As these companies come out of bankruptcy with stronger balance sheets, fewer non-performing assets and a keener focus on operations, they are attempting to develop a business model that will provide quality care to residents and shareholder value for investors. In most cases, this will entail continued strategic acquisitions and dispositions. No one is expecting a reemergence of the go-go days of the late 1990s without the infusion of significant additional equity. The caution of the traditional debt markets alone should cause the reemergence of the post-acute care facility-based sector to be at a controlled and measured pace. The "Medicare Cliff" will also continue to provide a brake on overly leveraged acquisition activity.

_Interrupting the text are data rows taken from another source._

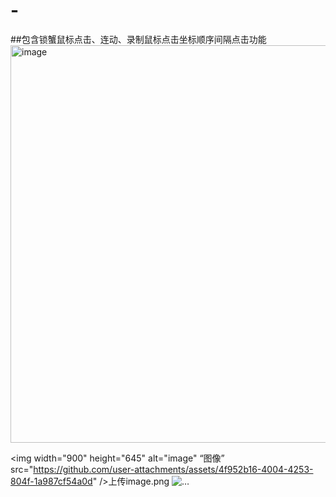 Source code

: # -
##包含锁蟹鼠标点击、连动、录制鼠标点击坐标顺序间隔点击功能
<img width="892" height="636" alt="image" src="https://github.com/user-attachments/assets/c6a28bdf-16ab-4c34-8319-a0344f8763f2" />

<img width="900" height="645" alt="image"   “图像” src="https://github.com/user-attachments/assets/4f952b16-4004-4253-804f-1a987cf54a0d" />上传image.png ![…]()
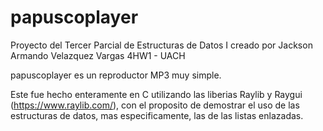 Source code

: # papuscoplayer
Proyecto del Tercer Parcial de Estructuras de Datos I 
creado por Jackson Armando Velazquez Vargas
4HW1 - UACH

papuscoplayer es un reproductor MP3 muy simple. 

Este fue hecho enteramente en C utilizando las liberias Raylib y Raygui (https://www.raylib.com/), con el proposito
de demostrar el uso de las estructuras de datos, mas especificamente, las de las listas enlazadas.
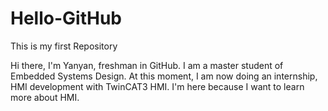 # Hello-GitHub
This is my first Repository

Hi there, I'm Yanyan, freshman in GitHub.
I am a master student of Embedded Systems Design.
At this moment, I am now doing an internship, HMI development with TwinCAT3 HMI.
I'm here because I want to learn more about HMI.
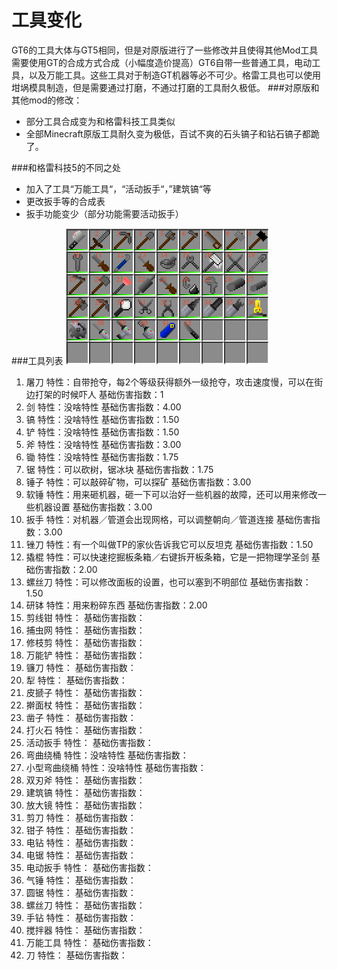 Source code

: # 工具变化
GT6的工具大体与GT5相同，但是对原版进行了一些修改并且使得其他Mod工具需要使用GT的合成方式合成（小幅度造价提高）GT6自带一些普通工具，电动工具，以及万能工具。这些工具对于制造GT机器等必不可少。格雷工具也可以使用坩埚模具制造，但是需要通过打磨，不通过打磨的工具耐久极低。
###对原版和其他mod的修改：
 - 部分工具合成变为和格雷科技工具类似
 - 全部Minecraft原版工具耐久变为极低，百试不爽的石头镐子和钻石镐子都跪了。
 
###和格雷科技5的不同之处
 - 加入了工具“万能工具“，“活动扳手“，”建筑镐“等
 - 更改扳手等的合成表
 - 扳手功能变少（部分功能需要活动扳手）
 
###工具列表
![](/assets/工具列表.png)
 1. 屠刀 特性：自带抢夺，每2个等级获得额外一级抢夺，攻击速度慢，可以在街边打架的时候吓人 基础伤害指数：1
 2. 剑 特性：没啥特性 基础伤害指数：4.00
 3. 镐 特性：没啥特性 基础伤害指数：1.50
 4. 铲 特性：没啥特性 基础伤害指数：1.50
 5. 斧 特性：没啥特性 基础伤害指数：3.00
 6. 锄 特性：没啥特性 基础伤害指数：1.75
 7. 锯 特性：可以砍树，锯冰块 基础伤害指数：1.75
 8. 锤子 特性：可以敲碎矿物，可以探矿 基础伤害指数：3.00
 9. 软锤 特性：用来砸机器，砸一下可以治好一些机器的故障，还可以用来修改一些机器设置 基础伤害指数：3.00
 10. 扳手 特性：对机器／管道会出现网格，可以调整朝向／管道连接 基础伤害指数：3.00
 11. 锉刀 特性：有一个叫做TP的家伙告诉我它可以反坦克 基础伤害指数：1.50 
 12. 撬棍 特性：可以快速挖掘板条箱／右键拆开板条箱，它是一把物理学圣剑 基础伤害指数：2.00
 13. 螺丝刀 特性：可以修改面板的设置，也可以塞到不明部位 基础伤害指数：1.50
 14. 研钵 特性：用来粉碎东西 基础伤害指数：2.00
 15. 剪线钳 特性： 基础伤害指数：
 16. 捕虫网 特性： 基础伤害指数：
 17. 修枝剪 特性： 基础伤害指数：
 18. 万能铲 特性： 基础伤害指数：
 19. 镰刀 特性： 基础伤害指数：
 20. 犁 特性： 基础伤害指数：
 21. 皮搋子 特性： 基础伤害指数：
 22. 擀面杖 特性： 基础伤害指数：
 23. 凿子 特性： 基础伤害指数：
 24. 打火石 特性： 基础伤害指数：
 25. 活动扳手 特性： 基础伤害指数：
 26. 弯曲绕桶 特性：没啥特性 基础伤害指数：
 27. 小型弯曲绕桶 特性：没啥特性 基础伤害指数：
 28. 双刃斧 特性： 基础伤害指数：
 29. 建筑镐 特性： 基础伤害指数：
 30. 放大镜 特性： 基础伤害指数：
 31. 剪刀 特性： 基础伤害指数：
 32. 钳子 特性： 基础伤害指数：
 33. 电钻 特性： 基础伤害指数：
 34. 电锯 特性： 基础伤害指数：
 35. 电动扳手 特性： 基础伤害指数：
 36. 气锤 特性： 基础伤害指数：
 37. 圆锯 特性： 基础伤害指数：
 38. 螺丝刀 特性： 基础伤害指数：
 39. 手钻 特性： 基础伤害指数：
 40. 搅拌器 特性： 基础伤害指数：
 41. 万能工具 特性： 基础伤害指数：
 42. 刀 特性： 基础伤害指数：
 
 
 
 
 
 
 
 
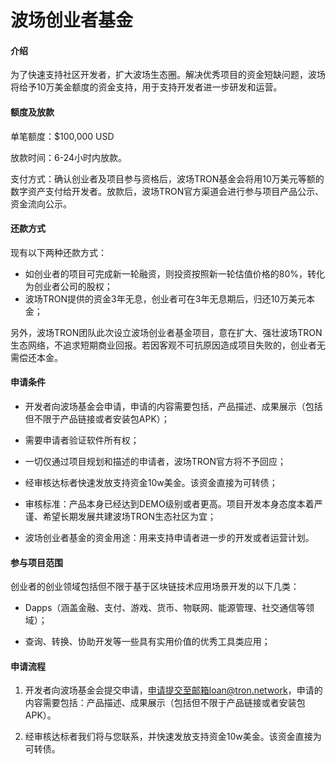 # 波场创业者基金

#### 介绍

为了快速支持社区开发者，扩大波场生态圈。解决优秀项目的资金短缺问题，波场将给予10万美金额度的资金支持，用于支持开发者进一步研发和运营。

#### 额度及放款

单笔额度：$100,000 USD  

放款时间：6-24小时内放款。  

支付方式：确认创业者及项目参与资格后，波场TRON基金会将用10万美元等额的数字资产支付给开发者。放款后，波场TRON官方渠道会进行参与项目产品公示、资金流向公示。

#### 还款方式

现有以下两种还款方式：

+ 如创业者的项目可完成新一轮融资，则投资按照新一轮估值价格的80%，转化为创业者公司的股权；
+ 波场TRON提供的资金3年无息，创业者可在3年无息期后，归还10万美元本金；

另外，波场TRON团队此次设立波场创业者基金项目，意在扩大、强壮波场TRON生态网络，不追求短期商业回报。若因客观不可抗原因造成项目失败的，创业者无需偿还本金。

#### 申请条件

+ 开发者向波场基金会申请，申请的内容需要包括，产品描述、成果展示（包括但不限于产品链接或者安装包APK）；

+ 需要申请者验证软件所有权；

+ 一切仅通过项目规划和描述的申请者，波场TRON官方将不予回应；

+ 经审核达标者快速发放支持资金10w美金。该资金直接为可转债；

+ 审核标准：产品本身已经达到DEMO级别或者更高。项目开发本身态度本着严谨、希望长期发展共建波场TRON生态社区为宜；

+ 波场创业者基金的资金用途：用来支持申请者进一步的开发或者运营计划。

#### 参与项目范围

创业者的创业领域包括但不限于基于区块链技术应用场景开发的以下几类：

+ Dapps（涵盖金融、支付、游戏、货币、物联网、能源管理、社交通信等领域）；

+ 查询、转换、协助开发等一些具有实用价值的优秀工具类应用；

#### 申请流程

1. 开发者向波场基金会提交申请，申请提交至邮箱loan@tron.network，申请的内容需要包括：产品描述、成果展示（包括但不限于产品链接或者安装包APK）。

2. 经审核达标者我们将与您联系，并快速发放支持资金10w美金。该资金直接为可转债。

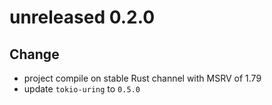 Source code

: # unreleased 0.2.0
## Change
- project compile on stable Rust channel with MSRV of 1.79
- update `tokio-uring` to `0.5.0`
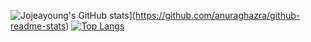 ![Jojeayoung's GitHub stats](https://github-readme-stats.vercel.app/api?username=dolong2)](https://github.com/anuraghazra/github-readme-stats)
[![Top Langs](https://github-readme-stats.vercel.app/api/top-langs/?username=dolong2&layout=compact&exclude_repo=loginsystem)](https://github.com/anuraghazra/github-readme-stats)

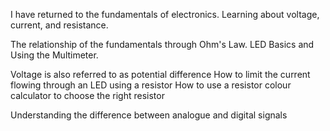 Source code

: I have returned to the fundamentals of electronics. Learning about voltage, current, and resistance. 



The relationship of the fundamentals through Ohm's Law.
LED Basics and Using the Multimeter.


Voltage is also referred to as potential difference
How to limit the current flowing through an LED using a resistor
How to use a resistor colour calculator to choose the right resistor

  Understanding the difference between analogue and digital signals  
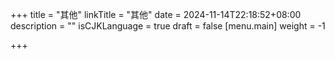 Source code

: +++
title = "其他"
linkTitle = "其他"
date = 2024-11-14T22:18:52+08:00
description = ""
isCJKLanguage = true
draft = false
[menu.main]
    weight = -1

+++
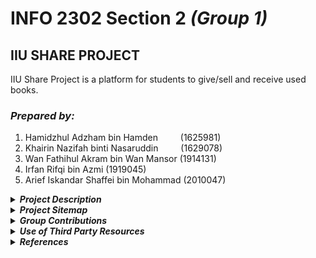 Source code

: # INFO 2302 Section 2 _(Group 1)_ #

## IIU SHARE PROJECT ##
IIU Share Project is a platform for students to give/sell and receive used books. 

### _Prepared by:_ ###
1. Hamidzhul Adzham bin Hamden &emsp; &emsp;(1625981)
2. Khairin Nazifah binti Nasaruddin &emsp; &emsp;(1629078)
3. Wan Fathihul Akram bin Wan Mansor  (1914131)
4. Irfan Rifqi bin Azmi                 (1919045)
5. Arief Iskandar Shaffei bin Mohammad (2010047)

<details>
<summary>
  <strong><i>Project Description</i></strong>
</summary>
<p> The <strong>IIU Share Project</strong> is inspired by the problem of unused textbooks and printed materials being left around by IIUM students. Thus, this project is initiated to provide a platform for IIUM students to properly donate or sell their used reading materials to those who wanted them. Not only that, it also helps those who are looking for reading materials for their courses at a reasonable price or for free as it is a one stop center to look for used books and other printed materials. It is hoped that with the development of the platform, the problem would be solved and helped those who utilizes the platform.  </p>
<p> To utilize the platform, students who want to sell or donate reading materials have to send required information to iiushare@webtech.com. The information, which includes book/material title, description, price, contact and an image will be uploaded by the admins to the website. Students who wish to have certain books or other printed materials can browse and buy them by contacting the owner of the book from the contact information displayed in the website. In short, the platform serves as an online catalogue of used books as well as other printed materials which enables the students to sell and look for their desired reading materials.</p>
</details>

<details>
   <summary>
      <strong><i>Project Sitemap </i></strong>
   </summary>
   
![Project Sitemap](/images/sitemap.jpg "IIU Share Project Sitemap")
</details>

<details>
   <summary>
      <strong><i>Group Contributions</i></strong>
   </summary>


Name | Contributions
---- | -------------
Hamidzhul Adzham<br />1625981 | Homepage, Navigation bar,<br />Javascript event handlers for modal boxes in Homepage
Khairin Nazifah<br />1629078 | Book catalogue page,<br />Scroll back to top button,<br />Uploading 6 books in the catalogue
Wan Fathihul Akram<br />1914131 | FAQ Page
Irfan Rifqi<br />1919045 | Feedback page, Thank you page,<br />Submit feedback form with validation,<br />Javascript to confirm feedback submission
Arief Iskandar Shaffei<br />2010047 | Printed Materials catalogue page
</details>

<details>
   <summary>
      <strong><i>Use of Third Party Resources</i></strong>
   </summary>

Web elements | Name | Use of third party resources and modifications (if any)  | Modifications (if any)
-------------| -----| -------------------------------------------------------- | ----------------------
Icon for search box in Homepage | Hamidzhul Adzham | The icon used is taken from flaticon.com | The graphic was sized down
Graphic in Homepage | Hamidzhul Adzham | The graphic is an image from cleanpng.com | None.
Modal boxes in Homepage when clicked | Hamidzhul Adzham | The codes was taken from w3schools.com | The script and style was separated
Phone icon in Feedback page | Irfan Rifqi | The icon is taken from Font Awesome toolkit css file | None. 
Envelope icon in Feedback page | Irfan Rifqi | The icon is taken from Font Awesome toolkit css file | None.
Home icon in Thank You page | Irfan Rifqi | The icon is taken from Font Awesome toolkit css file | None.
IIUM logo for website logo in header | Khairin Nazifah | The graphic is taken from hiclipart.com | The graphic is resized to an appropriate size.
Graphic in FAQ page | Wan Fathihul Akram | The graphic is an image taken from freepik.com | The graphic colour is edited to match the theme colour of the website.
</details>

<details>
   <summary>
      <strong><i>References</i></strong>
   </summary>
   
<p>Eastman1. Cleanpng. Retrieved from 14 November 2020 from https://www.cleanpng.com/png-educational-technology-e-learning-sharable-content-601781/  

Freepik. Flaticon. Retrieved from 22 November 2020 from https://www.flaticon.com/free-icon/magnifying-glass_46389?term=magnifying%20glass&page=1&position=58&related_item_id=46389  

Freepik. Freepik Vector. Retrieved 30 December 2020 from
https://www.freepik.com/free-vector/website-faq-section-user-help-desk-customer-support-frequently-asked-questions-problem-solution-quiz-game-confused-man-cartoon-character_11667041.html  

Font Awesome. (n.d.). Retrieved December 17, 2020, from https://fontawesome.com/how-to-use/on-the-web/setup/hosting-font-awesome-yourself  

Font Awesome 5 Introduction. (n.d.). Retrieved December 20, 2020, from https://www.w3schools.com/icons/fontawesome5_intro.asp  

Hiclipart. (n.d.). Retrieved 29 November 2020 from https://www.hiclipart.com/free-transparent-background-png-clipart-csqjw  

w3schools.com. Retrieved from 29 December 2020 from https://www.w3schools.com/howto/howto_css_modals.asp

w3schools.com. Retrieved from 30 December 2020 from https://www.w3schools.com/howto/howto_js_read_more.asp  

w3schools.com. Retrieved from 30 December 2020 from https://www.w3resource.com/html/attributes/html-valign-attribute.php</p>
</details>
   
 


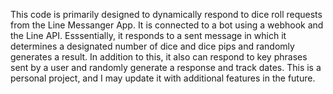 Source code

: This code is primarily designed to dynamically respond to dice roll requests from the Line Messanger App. It is connected to a bot using a webhook and the Line API. Esssentially, it responds to a sent message in which it determines a designated number of dice and dice pips and randomly generates a result. In addition to this, it also can respond to key phrases sent by a user and randomly generate a response and track dates. This is a personal project, and I may update it with additional features in the future. 
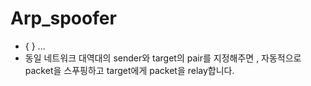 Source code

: # Arp_spoofer
* {<sender> <target>} ...
* 동일 네트워크 대역대의 sender와 target의 pair를 지정해주면 , 자동적으로 packet을 스푸핑하고 target에게 packet을 relay합니다.
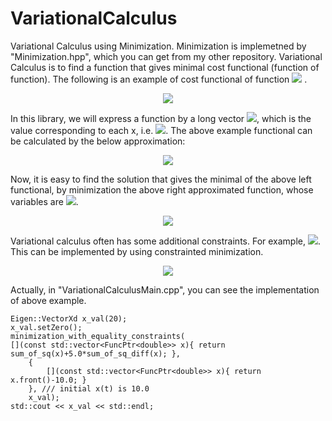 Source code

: # VariationalCalculus
Variational Calculus using Minimization. 
Minimization is implemetned by "Minimization.hpp", which you can get from my other repository. 
Variational Calculus is to find a function that gives minimal cost functional (function of function).
The following is an example of cost functional of function <img src="https://latex.codecogs.com/gif.latex?y(x)" />
.

<div align="center">
<img src="https://latex.codecogs.com/gif.latex?F(y(x))=\int_{x_1}^{x_n}y(x)^2+\alpha\left(\frac{\mathrm{d}y}{\mathrm{d}x}\right)^2dx" />
</div>

In this library, we will express a function by a long vector <img src="https://latex.codecogs.com/gif.latex?y_1,\cdots,y_n" />, which is the value corresponding to each x, i.e. <img src="https://latex.codecogs.com/gif.latex?x_1,\cdots,x_n" />. The above example functional can be calculated by the below approximation:

<div align="center">
<img src="https://latex.codecogs.com/gif.latex?F(y(x))\simeq\sum_{i=1}^{n}y_i^2+\alpha\sum_{i=1}^{n-1}\left(y_{i+1}-y_i\right)^2" />
</div>

Now, it is easy to find the solution that gives the minimal of the above left functional, by minimization the above right approximated function, whose variables are <img src="https://latex.codecogs.com/gif.latex?y_1,\cdots,y_n" />.

<div align="center">
<img src="https://latex.codecogs.com/gif.latex?\min_{y_1,...,y_n}\left(\sum_{i=1}^{n}y_i^2+\alpha\sum_{i=1}^{n-1}\left(y_{i+1}-y_i\right)^2\right)" />
</div>


Variational calculus often has some additional constraints. For example, <img src="https://latex.codecogs.com/gif.latex?f(0)=10" />. This can be implemented by using constrainted minimization.

<div align="center">
<img src="https://latex.codecogs.com/gif.latex?y_1-10=0" />
</div>

Actually, in "VariationalCalculusMain.cpp", you can see the implementation of above example.

    Eigen::VectorXd x_val(20);
    x_val.setZero();
    minimization_with_equality_constraints(
    [](const std::vector<FuncPtr<double>> x){ return sum_of_sq(x)+5.0*sum_of_sq_diff(x); },
        {
            [](const std::vector<FuncPtr<double>> x){ return x.front()-10.0; }
        }, /// initial x(t) is 10.0
        x_val);
    std::cout << x_val << std::endl;
        
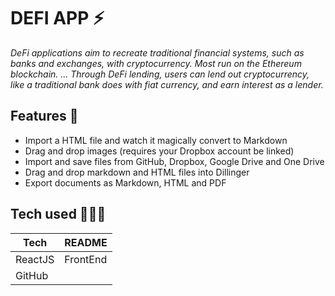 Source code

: # DEFI APP ⚡️

_DeFi applications aim to recreate traditional financial systems, such as banks and exchanges, with cryptocurrency. Most run on the Ethereum blockchain. ... Through DeFi lending, users can lend out cryptocurrency, like a traditional bank does with fiat currency, and earn interest as a lender._

## Features 🌟

- Import a HTML file and watch it magically convert to Markdown
- Drag and drop images (requires your Dropbox account be linked)
- Import and save files from GitHub, Dropbox, Google Drive and One Drive
- Drag and drop markdown and HTML files into Dillinger
- Export documents as Markdown, HTML and PDF


## Tech used 👨🏻‍💻
| Tech | README |
| ------ | ------ |
| ReactJS | FrontEnd |
| GitHub |  |

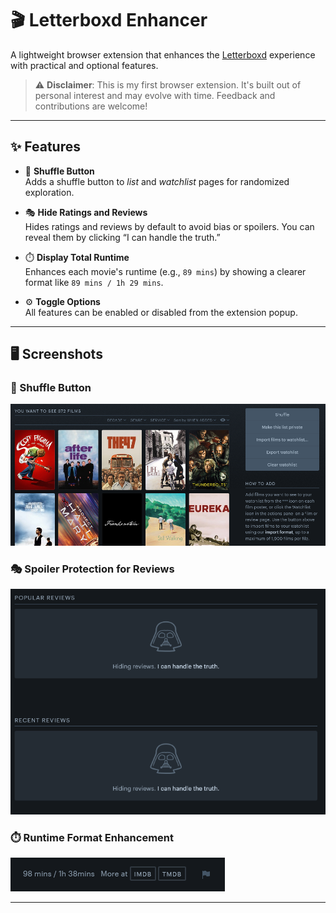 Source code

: # 🎬 Letterboxd Enhancer

A lightweight browser extension that enhances the [Letterboxd](https://letterboxd.com) experience with practical and optional features.

> ⚠️ **Disclaimer**: This is my first browser extension. It's built out of personal interest and may evolve with time. Feedback and contributions are welcome!

---

## ✨ Features

- 🔄 **Shuffle Button**  
  Adds a shuffle button to *list* and *watchlist* pages for randomized exploration.

- 🎭 **Hide Ratings and Reviews**  
  Hides ratings and reviews by default to avoid bias or spoilers. You can reveal them by clicking “I can handle the truth.”

- ⏱️ **Display Total Runtime**  
  Enhances each movie's runtime (e.g., `89 mins`) by showing a clearer format like `89 mins / 1h 29 mins`.

- ⚙️ **Toggle Options**  
  All features can be enabled or disabled from the extension popup.

---

## 🖥️ Screenshots

### 🔄 Shuffle Button
![Shuffle button](screenshots/shuffle-button.png)

### 🎭 Spoiler Protection for Reviews
![Spoiler hidden](screenshots/review-spoiler-hidden.png)

### ⏱️ Runtime Format Enhancement
![Runtime format](screenshots/runtime-enhanced.png)

--- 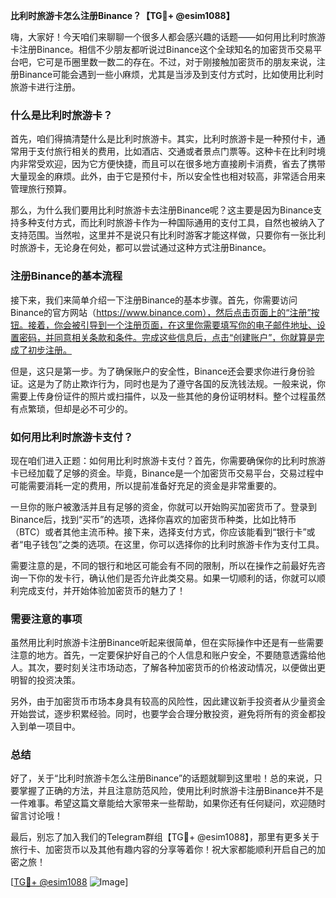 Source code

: **比利时旅游卡怎么注册Binance？【TG💪+ @esim1088】**

嗨，大家好！今天咱们来聊聊一个很多人都会感兴趣的话题——如何用比利时旅游卡注册Binance。相信不少朋友都听说过Binance这个全球知名的加密货币交易平台吧，它可是币圈里数一数二的存在。不过，对于刚接触加密货币的朋友来说，注册Binance可能会遇到一些小麻烦，尤其是当涉及到支付方式时，比如使用比利时旅游卡进行注册。

### 什么是比利时旅游卡？

首先，咱们得搞清楚什么是比利时旅游卡。其实，比利时旅游卡是一种预付卡，通常用于支付旅行相关的费用，比如酒店、交通或者景点门票等。这种卡在比利时境内非常受欢迎，因为它方便快捷，而且可以在很多地方直接刷卡消费，省去了携带大量现金的麻烦。此外，由于它是预付卡，所以安全性也相对较高，非常适合用来管理旅行预算。

那么，为什么我们要用比利时旅游卡去注册Binance呢？这主要是因为Binance支持多种支付方式，而比利时旅游卡作为一种国际通用的支付工具，自然也被纳入了支持范围。当然啦，这里并不是说只有比利时游客才能这样做，只要你有一张比利时旅游卡，无论身在何处，都可以尝试通过这种方式注册Binance。

### 注册Binance的基本流程

接下来，我们来简单介绍一下注册Binance的基本步骤。首先，你需要访问Binance的官方网站（https://www.binance.com），然后点击页面上的“注册”按钮。接着，你会被引导到一个注册页面，在这里你需要填写你的电子邮件地址、设置密码，并同意相关条款和条件。完成这些信息后，点击“创建账户”，你就算是完成了初步注册。

但是，这只是第一步。为了确保账户的安全性，Binance还会要求你进行身份验证。这是为了防止欺诈行为，同时也是为了遵守各国的反洗钱法规。一般来说，你需要上传身份证件的照片或扫描件，以及一些其他的身份证明材料。整个过程虽然有点繁琐，但却是必不可少的。

### 如何用比利时旅游卡支付？

现在咱们进入正题：如何用比利时旅游卡支付？首先，你需要确保你的比利时旅游卡已经加载了足够的资金。毕竟，Binance是一个加密货币交易平台，交易过程中可能需要消耗一定的费用，所以提前准备好充足的资金是非常重要的。

一旦你的账户被激活并且有足够的资金，你就可以开始购买加密货币了。登录到Binance后，找到“买币”的选项，选择你喜欢的加密货币种类，比如比特币（BTC）或者其他主流币种。接下来，选择支付方式，你应该能看到“银行卡”或者“电子钱包”之类的选项。在这里，你可以选择你的比利时旅游卡作为支付工具。

需要注意的是，不同的银行和地区可能会有不同的限制，所以在操作之前最好先咨询一下你的发卡行，确认他们是否允许此类交易。如果一切顺利的话，你就可以顺利完成支付，并开始体验加密货币的魅力了！

### 需要注意的事项

虽然用比利时旅游卡注册Binance听起来很简单，但在实际操作中还是有一些需要注意的地方。首先，一定要保护好自己的个人信息和账户安全，不要随意透露给他人。其次，要时刻关注市场动态，了解各种加密货币的价格波动情况，以便做出更明智的投资决策。

另外，由于加密货币市场本身具有较高的风险性，因此建议新手投资者从少量资金开始尝试，逐步积累经验。同时，也要学会合理分散投资，避免将所有的资金都投入到单一项目中。

### 总结

好了，关于“比利时旅游卡怎么注册Binance”的话题就聊到这里啦！总的来说，只要掌握了正确的方法，并且注意防范风险，使用比利时旅游卡注册Binance并不是一件难事。希望这篇文章能给大家带来一些帮助，如果你还有任何疑问，欢迎随时留言讨论哦！

最后，别忘了加入我们的Telegram群组【TG💪+ @esim1088】，那里有更多关于旅行卡、加密货币以及其他有趣内容的分享等着你！祝大家都能顺利开启自己的加密之旅！

[[TG💪+ @esim1088](https://t.me/s/esim1088) ![Image](https://i.postimg.cc/4NQfJmqS/Snipaste-2025-05-13-00-14-12.png)]
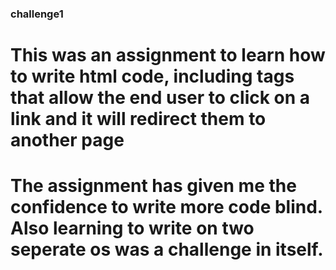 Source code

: ### challenge1
# This was an assignment to learn how to write html code, including tags that allow the end user to click on a link and it will redirect them to another page
# The assignment has given me the confidence to write more code blind. Also learning to write on two seperate os was a challenge in itself.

The hot IPO market for staffing and home health companies are additional features of today’s environment. In addition, hospice, home infusion and specialty pharmacy are all providing outpatient, in-home and non-institutional services that are in current demand. The emergence of this sector of health care as a Wall Street darling, together with continued interest of federal and state lawmakers in community-based care options for seniors, may ultimately impact occupancy rates at skilled nursing facilities and assisted living facilities by permitting a greater volume of in-home care service. Many of these companies have significant private pay or staffing models. As such, the adverse financial impact of periodic attempts by governmental payor programs to reduce reimbursement for such services can be mitigated by private pay and other non-governmental payor revenues. Companies such as Cross Country, Odyssey Healthcare, and Optioncare are examples of these recent trends.
As facility-based providers attempt to develop a successful business model to meet current regulatory and reimbursement challenges, they may increasingly need to address the demand for and interest in non-facility based alternatives. Favorable demographics on the aging U.S. population and the trend on the part of capital markets to favor asset rich companies with strong revenues and stable earnings should be cause for cautious optimism on the part of facility-based provider companies. Unlike prior cycles, however, higher margin service companies may access capital more readily than fixed asset based companies with marginal profits.